* [What you are asked to do]: Of all the lines below, output only those starting at the one with "needs kelvins, and" and ending at the one with "per cent. Convert", both ends included, exactly as written.
┌─ Dataset records
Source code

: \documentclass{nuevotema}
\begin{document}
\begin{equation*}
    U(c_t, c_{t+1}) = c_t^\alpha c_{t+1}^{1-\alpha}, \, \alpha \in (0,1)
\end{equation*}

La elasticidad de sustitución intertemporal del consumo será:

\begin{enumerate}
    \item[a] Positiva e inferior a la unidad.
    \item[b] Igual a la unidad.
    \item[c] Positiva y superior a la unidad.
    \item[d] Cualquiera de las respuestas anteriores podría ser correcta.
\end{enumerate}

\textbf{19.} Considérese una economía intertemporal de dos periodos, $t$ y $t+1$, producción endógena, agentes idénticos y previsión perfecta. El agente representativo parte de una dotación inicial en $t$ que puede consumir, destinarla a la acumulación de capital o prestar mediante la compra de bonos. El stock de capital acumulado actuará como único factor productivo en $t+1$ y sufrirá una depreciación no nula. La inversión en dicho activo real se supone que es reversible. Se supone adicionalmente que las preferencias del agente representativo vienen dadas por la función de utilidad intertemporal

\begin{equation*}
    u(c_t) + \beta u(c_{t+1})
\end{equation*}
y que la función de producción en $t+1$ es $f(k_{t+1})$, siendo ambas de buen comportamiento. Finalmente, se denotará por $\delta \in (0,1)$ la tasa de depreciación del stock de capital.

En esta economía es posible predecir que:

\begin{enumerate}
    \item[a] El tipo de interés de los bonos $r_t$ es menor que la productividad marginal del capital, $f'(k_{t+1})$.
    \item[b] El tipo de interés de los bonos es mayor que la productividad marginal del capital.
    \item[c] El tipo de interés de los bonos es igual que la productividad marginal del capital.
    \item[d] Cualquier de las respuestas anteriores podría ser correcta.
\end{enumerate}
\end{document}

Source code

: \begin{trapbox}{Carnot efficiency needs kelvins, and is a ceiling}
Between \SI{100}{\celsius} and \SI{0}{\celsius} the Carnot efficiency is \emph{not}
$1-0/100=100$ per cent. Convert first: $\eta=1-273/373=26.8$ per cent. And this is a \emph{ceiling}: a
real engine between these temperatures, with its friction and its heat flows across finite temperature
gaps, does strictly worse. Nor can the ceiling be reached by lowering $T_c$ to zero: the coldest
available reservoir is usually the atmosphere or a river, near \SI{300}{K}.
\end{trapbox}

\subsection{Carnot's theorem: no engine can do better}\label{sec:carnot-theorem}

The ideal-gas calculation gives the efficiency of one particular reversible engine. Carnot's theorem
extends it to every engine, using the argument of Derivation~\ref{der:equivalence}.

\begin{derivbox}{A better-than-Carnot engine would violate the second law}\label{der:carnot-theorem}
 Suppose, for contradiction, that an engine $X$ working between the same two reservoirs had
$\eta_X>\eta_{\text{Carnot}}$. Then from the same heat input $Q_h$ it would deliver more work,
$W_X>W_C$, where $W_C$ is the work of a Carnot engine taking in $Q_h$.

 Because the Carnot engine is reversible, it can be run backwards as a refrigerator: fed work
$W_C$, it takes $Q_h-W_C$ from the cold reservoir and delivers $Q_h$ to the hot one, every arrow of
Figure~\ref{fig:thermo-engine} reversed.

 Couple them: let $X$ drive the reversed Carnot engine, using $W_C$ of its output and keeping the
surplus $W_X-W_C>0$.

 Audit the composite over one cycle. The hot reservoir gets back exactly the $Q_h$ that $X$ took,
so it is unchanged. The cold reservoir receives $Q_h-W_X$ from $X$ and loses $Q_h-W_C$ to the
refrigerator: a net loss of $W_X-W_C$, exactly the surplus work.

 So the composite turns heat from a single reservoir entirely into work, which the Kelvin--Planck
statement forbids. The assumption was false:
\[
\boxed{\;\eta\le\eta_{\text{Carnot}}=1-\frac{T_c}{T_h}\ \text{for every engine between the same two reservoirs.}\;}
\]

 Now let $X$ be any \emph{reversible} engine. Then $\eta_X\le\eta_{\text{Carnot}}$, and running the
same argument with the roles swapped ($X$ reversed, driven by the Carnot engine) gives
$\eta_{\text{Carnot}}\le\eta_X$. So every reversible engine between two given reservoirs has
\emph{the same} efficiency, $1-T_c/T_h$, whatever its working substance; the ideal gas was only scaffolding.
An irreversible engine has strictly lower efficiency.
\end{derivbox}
└─
* [Response box]:
: \begin{trapbox}{Carnot efficiency needs kelvins, and is a ceiling}
Between \SI{100}{\celsius} and \SI{0}{\celsius} the Carnot efficiency is \emph{not}
$1-0/100=100$ per cent. Convert first: $\eta=1-273/373=26.8$ per cent. And this is a \emph{ceiling}: a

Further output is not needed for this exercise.